* _ACTIVITY_:
In your copy, reproduce each entry exactly and leave out the pictures.

* _TASK MATERIAL_:
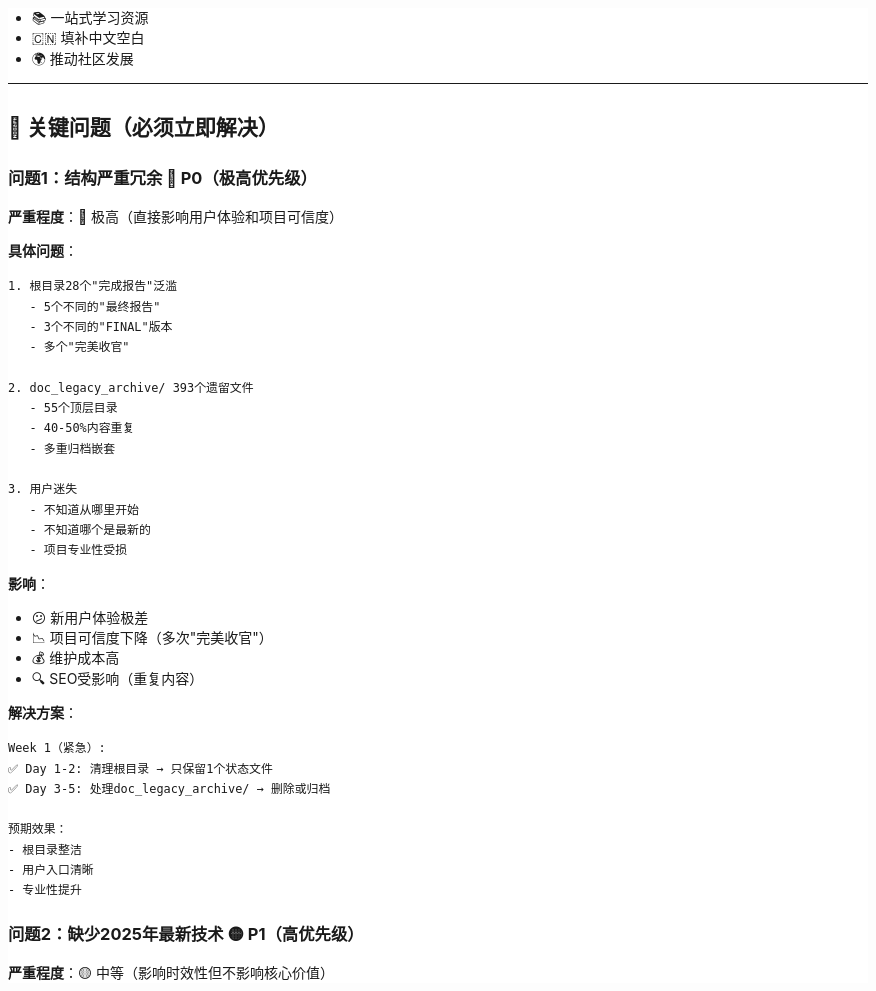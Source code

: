 - 📚 一站式学习资源
- 🇨🇳 填补中文空白
- 🌍 推动社区发展

---

## 🔴 关键问题（必须立即解决）

### 问题1：结构严重冗余 🔴 P0（极高优先级）

**严重程度**：🔴 极高（直接影响用户体验和项目可信度）

**具体问题**：

```text
1. 根目录28个"完成报告"泛滥
   - 5个不同的"最终报告"
   - 3个不同的"FINAL"版本
   - 多个"完美收官"
   
2. doc_legacy_archive/ 393个遗留文件
   - 55个顶层目录
   - 40-50%内容重复
   - 多重归档嵌套

3. 用户迷失
   - 不知道从哪里开始
   - 不知道哪个是最新的
   - 项目专业性受损
```

**影响**：

- 😕 新用户体验极差
- 📉 项目可信度下降（多次"完美收官"）
- 💰 维护成本高
- 🔍 SEO受影响（重复内容）

**解决方案**：

```bash
Week 1（紧急）:
✅ Day 1-2: 清理根目录 → 只保留1个状态文件
✅ Day 3-5: 处理doc_legacy_archive/ → 删除或归档

预期效果：
- 根目录整洁
- 用户入口清晰
- 专业性提升
```

### 问题2：缺少2025年最新技术 🟡 P1（高优先级）

**严重程度**：🟡 中等（影响时效性但不影响核心价值）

* _TASK OUTPUT_:
Source code

: - 📚 一站式学习资源
- 🇨🇳 填补中文空白
- 🌍 推动社区发展

---

## 🔴 关键问题（必须立即解决）

### 问题1：结构严重冗余 🔴 P0（极高优先级）

**严重程度**：🔴 极高（直接影响用户体验和项目可信度）

**具体问题**：

```text
1. 根目录28个"完成报告"泛滥
   - 5个不同的"最终报告"
   - 3个不同的"FINAL"版本
   - 多个"完美收官"
   
2. doc_legacy_archive/ 393个遗留文件
   - 55个顶层目录
   - 40-50%内容重复
   - 多重归档嵌套

3. 用户迷失
   - 不知道从哪里开始
   - 不知道哪个是最新的
   - 项目专业性受损
```

**影响**：

- 😕 新用户体验极差
- 📉 项目可信度下降（多次"完美收官"）
- 💰 维护成本高
- 🔍 SEO受影响（重复内容）

**解决方案**：

```bash
Week 1（紧急）:
✅ Day 1-2: 清理根目录 → 只保留1个状态文件
✅ Day 3-5: 处理doc_legacy_archive/ → 删除或归档

预期效果：
- 根目录整洁
- 用户入口清晰
- 专业性提升
```

### 问题2：缺少2025年最新技术 🟡 P1（高优先级）

**严重程度**：🟡 中等（影响时效性但不影响核心价值）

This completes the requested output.